I need to sit someplace quiet. Someplace where no one will bother me.
“There's a whole dark underbelly to the magick world,” Silvy explained. “Just because you’re kicked out of the magick world by the Austerium doesn't mean you can't interface with magickkind. There are tons of people who have been banished. Do you think you’re the first?”
In truth, I hadn’t really considered that.
Silvy kept talking. “The Austerium thinks it's this all-important organization, but of course, if you kick enough people out, there's going to be an alternative economy. An underground market, as it were.”
“An underground market? What’s it sell?”
“Much and more,” Silvy said. “There are all sorts of jobs you can do. Hell, your minuscule training from Bristlebloom puts you leaps and bounds ahead of most of the vanishers currently working in the underground world. Not all of them, but quite a few.”
I hadn't realized there might be a seedy underbelly to the magick world. It made sense though.
“No,” I said as I made my way through a department store and into a dressing room. I locked the door behind me and pulled my hood off, staring at my reflection in the mirror. My skin was as pale as notebook paper and my eyeliner dripped down both cheeks in a black running mess. The horns sticking out of my head had started to change colors. In Blackhart they had looked white, just like bone, but now they were a strange pink color. They were almost cotton candy pink.
Silvy, sitting on my shoulder, striped tail swishing back and forth behind her, stared at the horns. “They suit you.”
“Do they change colors more?”
“Define more,” she said.
“I don't know, can I make them change colors?”
“No,” she said. “There is a way to make them visible to everyone in the magick world, though.”
I raised an eyebrow at this. “Why would I want to do that?”
Silvy shrugged. “I don’t know.
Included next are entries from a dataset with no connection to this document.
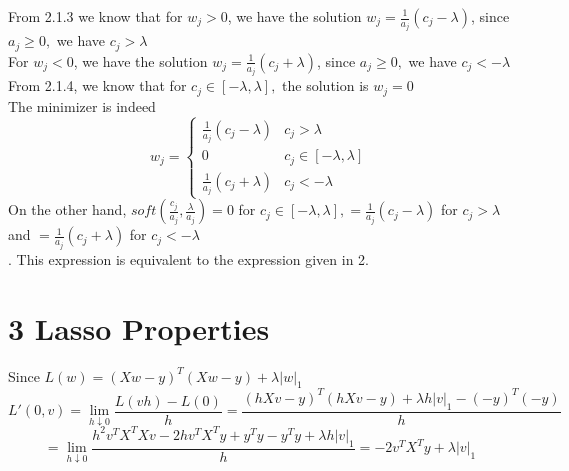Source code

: \documentclass{article}
\newenvironment{problem}[2][$\bullet$]{\begin{trivlist}\large
		\item[\hskip \labelsep {\bfseries #1}\hskip \labelsep {\bfseries #2.}]}  {\end{trivlist}}
\newenvironment{sub}[2][$-$]{\begin{trivlist}
		\item[\hskip \labelsep {\bfseries #1}\hskip \labelsep {\bfseries #2.}]}  {\end{trivlist}}
\begin{document}
\begin{sub}{2.1.5}
\end{sub}
From 2.1.3 we know that for $w_j > 0$, we have the solution $w_j = \frac{1}{a_j} (c_j - \lambda)$, since $a_j  \geq 0,$ we have $c_j > \lambda $\\For $w_j < 0$, we have the solution $w_j = \frac{1}{a_j} (c_j + \lambda)$, since $a_j  \geq 0,$ we have $c_j <  -\lambda $\\
From 2.1.4,  we know that for $c_j \in [-\lambda, \lambda],$ the solution is $w_j = 0$\\
The minimizer is indeed 
\[
w_{j}=\begin{cases}
\frac{1}{a_{j}}\left(c_{j}-\lambda\right) & c_{j}>\lambda\\
0 & c_{j}\in[-\lambda,\lambda]\\
\frac{1}{a_{j}}\left(c_{j}+\lambda\right) & c_{j}<-\lambda
\end{cases}
\]
On the other hand, $soft(\frac{c_j}{a_j},\frac{\lambda}{a_j}) = 0$ for $c_{j}\in[-\lambda,\lambda]  , = \frac{1}{a_{j}}\left(c_{j}-\lambda\right)$ for $c_{j}>\lambda$ and $ = \frac{1}{a_{j}}\left(c_{j}+\lambda\right) $ for $ c_{j}<-\lambda$\\ . This expression is equivalent to the expression given in 2.\\

\section{3 Lasso Properties}

\begin{problem}{3.1 Deriving $\lambda_{max}$}
\end{problem}
\begin{sub}{3.1.1}
\end{sub}
Since $L(w) = (Xw - y)^T(Xw-y) +\lambda |w|_1$\\
$$L'(0,v)  = \lim\limits_{h \downarrow0 } \frac{L(vh) - L(0)}{h} = \frac{(hXv - y)^T(hXv  -y) + \lambda h |v|_1 - (-y)^T(-y)}{h}$$$$ =\lim\limits_{h \downarrow0 } \frac{h^2v^TX^TXv - 2hv^TX^Ty + y^Ty - y^Ty + \lambda h|v|_1}{h} = -2v^TX^Ty + \lambda |v|_1$$
\end{document}
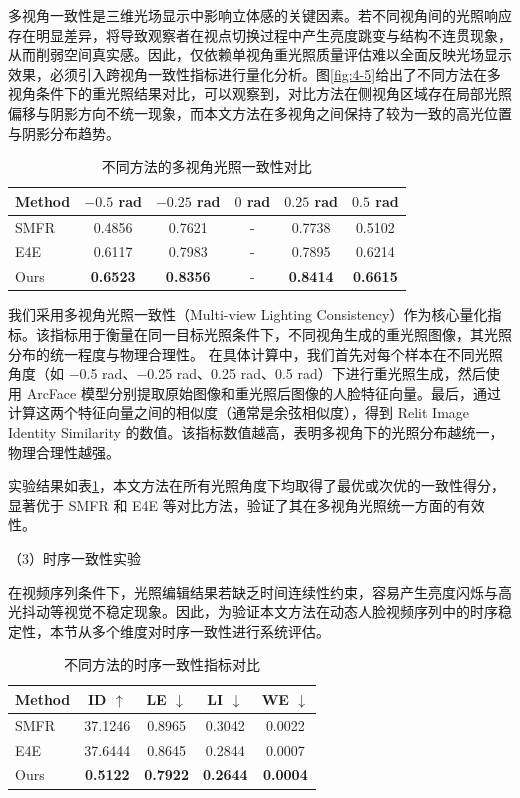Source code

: 多视角一致性是三维光场显示中影响立体感的关键因素。若不同视角间的光照响应存在明显差异，将导致观察者在视点切换过程中产生亮度跳变与结构不连贯现象，从而削弱空间真实感。因此，仅依赖单视角重光照质量评估难以全面反映光场显示效果，必须引入跨视角一致性指标进行量化分析。图\ref{fig:4-5}给出了不同方法在多视角条件下的重光照结果对比，可以观察到，对比方法在侧视角区域存在局部光照偏移与阴影方向不统一现象，而本文方法在多视角之间保持了较为一致的高光位置与阴影分布趋势。

\begin{table}[htbp]
  \centering
  \caption{不同方法的多视角光照一致性对比}
  \label{tab:multiview_consistency}
  \begin{tabular}{lccccc}
    \toprule
    Method & $-0.5$ rad & $-0.25$ rad & $0$ rad & $0.25$ rad & $0.5$ rad \\
    \midrule
    SMFR   & 0.4856     & 0.7621      & -       & 0.7738     & 0.5102    \\
    E4E    & 0.6117     & 0.7983      & -       & 0.7895     & 0.6214    \\
    Ours   & \textbf{0.6523} & \textbf{0.8356} & -       & \textbf{0.8414} & \textbf{0.6615} \\
    \bottomrule
  \end{tabular}
\end{table}
我们采用多视角光照一致性（Multi-view Lighting Consistency）作为核心量化指标。该指标用于衡量在同一目标光照条件下，不同视角生成的重光照图像，其光照分布的统一程度与物理合理性。
在具体计算中，我们首先对每个样本在不同光照角度（如 −0.5 rad、−0.25 rad、0.25 rad、0.5 rad）下进行重光照生成，然后使用 ArcFace 模型分别提取原始图像和重光照后图像的人脸特征向量。最后，通过计算这两个特征向量之间的相似度（通常是余弦相似度），得到 Relit Image Identity Similarity 的数值。该指标数值越高，表明多视角下的光照分布越统一，物理合理性越强。

实验结果如表\ref{tab:multiview_consistency}，本文方法在所有光照角度下均取得了最优或次优的一致性得分，显著优于 SMFR 和 E4E 等对比方法，验证了其在多视角光照统一方面的有效性。



（3）时序一致性实验

在视频序列条件下，光照编辑结果若缺乏时间连续性约束，容易产生亮度闪烁与高光抖动等视觉不稳定现象。因此，为验证本文方法在动态人脸视频序列中的时序稳定性，本节从多个维度对时序一致性进行系统评估。
\begin{table}[htbp]
  \centering
  \caption{不同方法的时序一致性指标对比}
  \label{tab:temporal_consistency}
  \begin{tabular}{lcccc}
    \toprule
    Method & ID $\uparrow$ & LE $\downarrow$ & LI $\downarrow$ & WE $\downarrow$ \\
    \midrule
    SMFR   & 37.1246       & 0.8965          & 0.3042          & 0.0022          \\
    E4E    & 37.6444       & 0.8645          & 0.2844          & 0.0007          \\
    Ours   & \textbf{0.5122} & \textbf{0.7922} & \textbf{0.2644} & \textbf{0.0004} \\
    \bottomrule
  \end{tabular}
\end{table}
I was just giving you the heads up. It's an option.”
Silvy and her options.
I pulled the hood back up and covered the horns, not bothering to wipe any of the eyeliner off my face. Silvy slithered back inside, disappearing into the darkness of its folds. Once she was situated, I saw her black and white tail hang over my right collarbone and her glowing eyes appear in the darkness to the left of my neck.
“Where now?” she asked.
I wanted to be outside. Away from all these people: all these mindless, trudging people going from one store to the other.
I wanted to be warm. I wanted to be alone.
I left the department store and headed out into the parking lot. Walking across it, I made my way towards Main Street. I cut across the parking lots of other businesses, trudged through the grass occasionally when I had to, ignoring the looks of everyone, knowing how strange I must look. Some strange girl trudging through the rain with a parka in the middle of the Nightsbridge heat.
That was strange too. I was still cold. Even in the middle of a humid thunderstorm, I was so cold.
I kept walking, making it into Nightsbridge proper. I walked up and down the streets, looking into stores, not really seeing anything other than a ghostly reflection of a girl with running eyeliner and a pair of glowing orbs beside her neck.
Eventually I ended up in an alley. An alley I knew well. Fifth Way Alley.
I wanted to talk to Mr. Carson. I wanted to see if he had something to say about my predicament. I wanted to go to his magickal antique shop and see a tiny bit more of the place I’d just been kicked out of, to get a taste. It was as if I was addicted to the magick world and now that I'd been cut off, I was fiending for it.